The pitch detection apparatus according to claim 24, further comprising:
an energy spectrum smoothing module, configured to perform weighting processing on the energy spectrum according to a current frame and a previous frame to smooth the energy spectrum.
The pitch detection apparatus according to claim 25, further comprising:
a magnitude spectrum obtaining module, configured to calculate the magnitude spectrum of the frequency spectrum according to the energy spectrum.
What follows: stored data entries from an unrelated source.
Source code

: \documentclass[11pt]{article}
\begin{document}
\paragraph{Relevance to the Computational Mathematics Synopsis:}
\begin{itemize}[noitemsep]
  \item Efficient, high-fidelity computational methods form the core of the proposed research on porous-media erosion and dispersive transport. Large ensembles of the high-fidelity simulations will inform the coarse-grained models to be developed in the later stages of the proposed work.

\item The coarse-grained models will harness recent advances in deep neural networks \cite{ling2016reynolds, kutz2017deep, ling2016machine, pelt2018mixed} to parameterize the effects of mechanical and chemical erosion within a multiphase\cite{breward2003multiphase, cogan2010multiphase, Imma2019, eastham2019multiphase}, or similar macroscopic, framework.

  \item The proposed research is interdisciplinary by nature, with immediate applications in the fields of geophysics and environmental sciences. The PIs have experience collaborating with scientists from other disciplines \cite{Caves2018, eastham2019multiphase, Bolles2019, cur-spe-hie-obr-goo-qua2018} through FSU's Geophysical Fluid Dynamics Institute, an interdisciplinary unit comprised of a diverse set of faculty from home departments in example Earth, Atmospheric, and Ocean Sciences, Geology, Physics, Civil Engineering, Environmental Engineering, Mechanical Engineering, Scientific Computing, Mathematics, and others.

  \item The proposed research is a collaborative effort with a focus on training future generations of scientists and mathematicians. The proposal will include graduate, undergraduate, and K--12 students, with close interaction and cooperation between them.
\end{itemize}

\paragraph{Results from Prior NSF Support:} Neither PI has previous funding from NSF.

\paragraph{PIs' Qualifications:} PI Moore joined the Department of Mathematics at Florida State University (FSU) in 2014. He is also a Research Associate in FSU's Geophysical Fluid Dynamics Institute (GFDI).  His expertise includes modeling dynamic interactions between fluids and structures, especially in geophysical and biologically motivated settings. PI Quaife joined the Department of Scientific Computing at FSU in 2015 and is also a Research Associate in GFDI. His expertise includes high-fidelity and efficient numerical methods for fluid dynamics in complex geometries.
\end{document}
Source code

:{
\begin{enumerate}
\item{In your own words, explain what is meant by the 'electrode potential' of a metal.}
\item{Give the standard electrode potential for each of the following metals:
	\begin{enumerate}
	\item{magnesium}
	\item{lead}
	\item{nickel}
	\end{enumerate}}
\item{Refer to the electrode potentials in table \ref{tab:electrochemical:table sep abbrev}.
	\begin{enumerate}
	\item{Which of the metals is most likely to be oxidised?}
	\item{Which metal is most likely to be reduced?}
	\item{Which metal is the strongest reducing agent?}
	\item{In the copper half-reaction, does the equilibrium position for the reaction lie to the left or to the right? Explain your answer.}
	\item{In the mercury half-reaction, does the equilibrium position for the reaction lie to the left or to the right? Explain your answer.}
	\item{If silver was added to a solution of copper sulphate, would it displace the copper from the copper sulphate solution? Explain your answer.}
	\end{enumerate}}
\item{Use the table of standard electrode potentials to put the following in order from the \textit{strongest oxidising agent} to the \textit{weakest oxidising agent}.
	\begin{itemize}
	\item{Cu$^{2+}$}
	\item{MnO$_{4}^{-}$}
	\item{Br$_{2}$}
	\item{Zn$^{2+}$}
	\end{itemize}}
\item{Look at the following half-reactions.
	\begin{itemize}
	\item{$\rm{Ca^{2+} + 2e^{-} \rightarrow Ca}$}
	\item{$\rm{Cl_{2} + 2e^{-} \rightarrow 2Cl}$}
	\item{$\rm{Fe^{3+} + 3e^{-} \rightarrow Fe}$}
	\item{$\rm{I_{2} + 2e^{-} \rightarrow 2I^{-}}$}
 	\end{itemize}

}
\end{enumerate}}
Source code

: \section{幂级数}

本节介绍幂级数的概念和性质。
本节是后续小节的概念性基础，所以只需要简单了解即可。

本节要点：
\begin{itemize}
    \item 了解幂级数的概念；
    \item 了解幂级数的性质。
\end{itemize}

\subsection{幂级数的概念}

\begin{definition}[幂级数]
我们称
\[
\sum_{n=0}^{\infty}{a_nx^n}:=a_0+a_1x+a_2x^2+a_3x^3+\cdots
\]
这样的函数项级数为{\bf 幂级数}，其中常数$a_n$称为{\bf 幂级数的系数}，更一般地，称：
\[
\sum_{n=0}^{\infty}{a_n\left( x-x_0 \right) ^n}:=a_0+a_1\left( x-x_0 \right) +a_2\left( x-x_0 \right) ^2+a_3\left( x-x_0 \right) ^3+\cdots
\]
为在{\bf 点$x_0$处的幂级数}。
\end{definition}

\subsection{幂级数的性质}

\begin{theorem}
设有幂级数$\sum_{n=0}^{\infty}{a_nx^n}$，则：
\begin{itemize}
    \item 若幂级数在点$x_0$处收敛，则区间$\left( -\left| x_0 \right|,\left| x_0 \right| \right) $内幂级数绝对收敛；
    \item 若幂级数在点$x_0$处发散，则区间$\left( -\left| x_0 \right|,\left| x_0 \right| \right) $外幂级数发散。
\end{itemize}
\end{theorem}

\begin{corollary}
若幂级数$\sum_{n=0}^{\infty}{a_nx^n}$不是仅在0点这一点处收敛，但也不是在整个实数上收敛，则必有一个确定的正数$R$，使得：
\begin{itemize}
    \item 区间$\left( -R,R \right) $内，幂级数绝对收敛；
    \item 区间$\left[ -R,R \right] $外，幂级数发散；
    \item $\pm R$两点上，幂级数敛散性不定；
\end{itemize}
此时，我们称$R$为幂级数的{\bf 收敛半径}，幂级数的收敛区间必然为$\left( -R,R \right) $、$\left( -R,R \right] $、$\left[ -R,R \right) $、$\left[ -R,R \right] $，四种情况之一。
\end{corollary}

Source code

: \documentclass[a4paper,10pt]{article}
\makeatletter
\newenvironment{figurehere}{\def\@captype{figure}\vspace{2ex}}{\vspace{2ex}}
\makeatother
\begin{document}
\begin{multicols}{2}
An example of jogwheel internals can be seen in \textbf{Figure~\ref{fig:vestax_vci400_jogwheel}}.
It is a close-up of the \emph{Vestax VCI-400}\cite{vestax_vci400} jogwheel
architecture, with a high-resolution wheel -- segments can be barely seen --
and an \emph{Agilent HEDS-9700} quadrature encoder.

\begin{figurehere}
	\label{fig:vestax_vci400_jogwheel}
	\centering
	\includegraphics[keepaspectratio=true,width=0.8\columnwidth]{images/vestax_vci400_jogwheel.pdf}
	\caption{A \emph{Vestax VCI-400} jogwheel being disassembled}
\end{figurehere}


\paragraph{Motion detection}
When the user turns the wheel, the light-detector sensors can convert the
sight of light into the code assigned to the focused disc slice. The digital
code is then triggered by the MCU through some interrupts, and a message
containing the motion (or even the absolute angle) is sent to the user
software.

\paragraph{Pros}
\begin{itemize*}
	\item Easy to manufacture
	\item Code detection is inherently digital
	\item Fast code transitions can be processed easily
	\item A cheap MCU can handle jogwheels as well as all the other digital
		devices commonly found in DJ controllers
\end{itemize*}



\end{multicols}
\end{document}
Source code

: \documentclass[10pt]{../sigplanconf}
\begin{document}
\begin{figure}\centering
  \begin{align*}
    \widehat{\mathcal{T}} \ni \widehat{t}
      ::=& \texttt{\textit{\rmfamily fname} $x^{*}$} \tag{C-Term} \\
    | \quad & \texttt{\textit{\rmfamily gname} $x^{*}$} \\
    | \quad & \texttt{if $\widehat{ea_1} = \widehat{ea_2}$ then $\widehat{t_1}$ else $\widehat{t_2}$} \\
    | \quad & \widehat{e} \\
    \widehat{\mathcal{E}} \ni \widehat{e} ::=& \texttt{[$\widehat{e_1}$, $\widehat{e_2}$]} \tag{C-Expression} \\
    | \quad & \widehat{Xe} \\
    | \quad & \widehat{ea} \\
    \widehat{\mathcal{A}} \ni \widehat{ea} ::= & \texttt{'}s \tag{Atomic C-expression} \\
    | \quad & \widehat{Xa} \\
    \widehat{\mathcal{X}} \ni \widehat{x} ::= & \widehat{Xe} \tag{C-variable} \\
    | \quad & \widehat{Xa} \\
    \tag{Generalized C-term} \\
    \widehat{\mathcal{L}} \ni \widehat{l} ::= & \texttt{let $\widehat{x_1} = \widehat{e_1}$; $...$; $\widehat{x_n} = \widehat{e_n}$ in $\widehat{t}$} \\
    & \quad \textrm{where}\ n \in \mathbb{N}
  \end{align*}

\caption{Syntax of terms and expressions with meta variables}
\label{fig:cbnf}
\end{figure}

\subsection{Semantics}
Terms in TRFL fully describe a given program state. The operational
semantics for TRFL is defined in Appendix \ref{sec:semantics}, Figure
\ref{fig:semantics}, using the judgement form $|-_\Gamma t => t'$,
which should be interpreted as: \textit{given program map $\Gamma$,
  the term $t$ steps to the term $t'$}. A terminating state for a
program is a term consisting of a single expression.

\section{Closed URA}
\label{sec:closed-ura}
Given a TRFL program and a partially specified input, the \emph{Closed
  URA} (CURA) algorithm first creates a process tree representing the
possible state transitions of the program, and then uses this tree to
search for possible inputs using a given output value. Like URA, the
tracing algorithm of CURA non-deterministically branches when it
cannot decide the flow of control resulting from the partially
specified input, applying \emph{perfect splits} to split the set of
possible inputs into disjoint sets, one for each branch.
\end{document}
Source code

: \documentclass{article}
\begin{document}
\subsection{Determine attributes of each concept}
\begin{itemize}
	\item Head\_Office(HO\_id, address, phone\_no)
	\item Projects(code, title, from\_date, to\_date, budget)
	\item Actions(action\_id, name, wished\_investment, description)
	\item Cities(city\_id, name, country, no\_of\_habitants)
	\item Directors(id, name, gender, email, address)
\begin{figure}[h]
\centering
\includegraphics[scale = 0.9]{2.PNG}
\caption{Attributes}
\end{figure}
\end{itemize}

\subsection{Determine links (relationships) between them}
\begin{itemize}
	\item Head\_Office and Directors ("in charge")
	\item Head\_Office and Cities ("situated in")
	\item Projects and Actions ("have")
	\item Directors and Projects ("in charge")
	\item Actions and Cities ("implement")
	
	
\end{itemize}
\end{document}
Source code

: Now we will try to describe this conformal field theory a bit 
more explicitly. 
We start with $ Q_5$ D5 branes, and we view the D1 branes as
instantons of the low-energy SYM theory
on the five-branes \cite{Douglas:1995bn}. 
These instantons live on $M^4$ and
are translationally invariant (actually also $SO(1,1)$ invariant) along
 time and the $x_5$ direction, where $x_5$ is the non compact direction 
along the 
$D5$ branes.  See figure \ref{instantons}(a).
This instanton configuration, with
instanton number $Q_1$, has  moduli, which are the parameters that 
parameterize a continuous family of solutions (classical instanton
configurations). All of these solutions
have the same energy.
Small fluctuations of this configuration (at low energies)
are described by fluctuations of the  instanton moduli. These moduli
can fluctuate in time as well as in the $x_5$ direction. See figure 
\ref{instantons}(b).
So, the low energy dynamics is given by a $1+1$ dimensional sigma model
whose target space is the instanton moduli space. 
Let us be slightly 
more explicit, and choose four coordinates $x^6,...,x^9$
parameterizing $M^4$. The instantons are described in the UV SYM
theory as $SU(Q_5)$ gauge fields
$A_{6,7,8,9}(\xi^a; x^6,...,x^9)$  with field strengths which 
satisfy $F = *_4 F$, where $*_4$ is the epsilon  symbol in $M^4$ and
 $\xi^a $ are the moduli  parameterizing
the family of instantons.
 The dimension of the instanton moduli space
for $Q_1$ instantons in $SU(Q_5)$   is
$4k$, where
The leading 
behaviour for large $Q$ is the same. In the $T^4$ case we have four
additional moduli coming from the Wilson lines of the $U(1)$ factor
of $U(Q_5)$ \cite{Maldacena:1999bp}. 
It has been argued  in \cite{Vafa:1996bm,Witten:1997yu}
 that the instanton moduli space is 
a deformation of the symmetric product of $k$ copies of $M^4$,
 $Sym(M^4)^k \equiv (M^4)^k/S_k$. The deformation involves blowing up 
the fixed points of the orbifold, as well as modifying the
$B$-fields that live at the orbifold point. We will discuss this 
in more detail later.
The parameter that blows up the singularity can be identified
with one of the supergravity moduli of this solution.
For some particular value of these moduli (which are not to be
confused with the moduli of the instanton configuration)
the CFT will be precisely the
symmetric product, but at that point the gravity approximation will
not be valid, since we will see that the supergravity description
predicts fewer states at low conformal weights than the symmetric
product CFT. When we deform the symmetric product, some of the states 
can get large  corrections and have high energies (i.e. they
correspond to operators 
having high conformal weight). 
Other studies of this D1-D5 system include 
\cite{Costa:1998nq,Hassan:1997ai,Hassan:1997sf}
The pitch detection apparatus according to claim 26, further comprising:
a magnitude spectrum interpolation module, configured to perform interpolation on the magnitude spectrum of the frequency spectrum to obtain a high-density magnitude spectrum of the speech signal.
The pitch detection apparatus according to claim 19, wherein the time frequency conversion module further comprises:
a speech signal interpolation module, configured to, after zero padding interpolation is performed on the tail of the speech signal, convert the speech signal to the frequency domain, to obtain a high-density magnitude spectrum of the speech signal.
The pitch detection apparatus according to claim 27 or 28, further comprising:
a high-density magnitude spectrum smoothing module, configured to perform weighting processing on the high-density magnitude spectrum according to a current frame and a previous frame to smooth the high-density magnitude spectrum.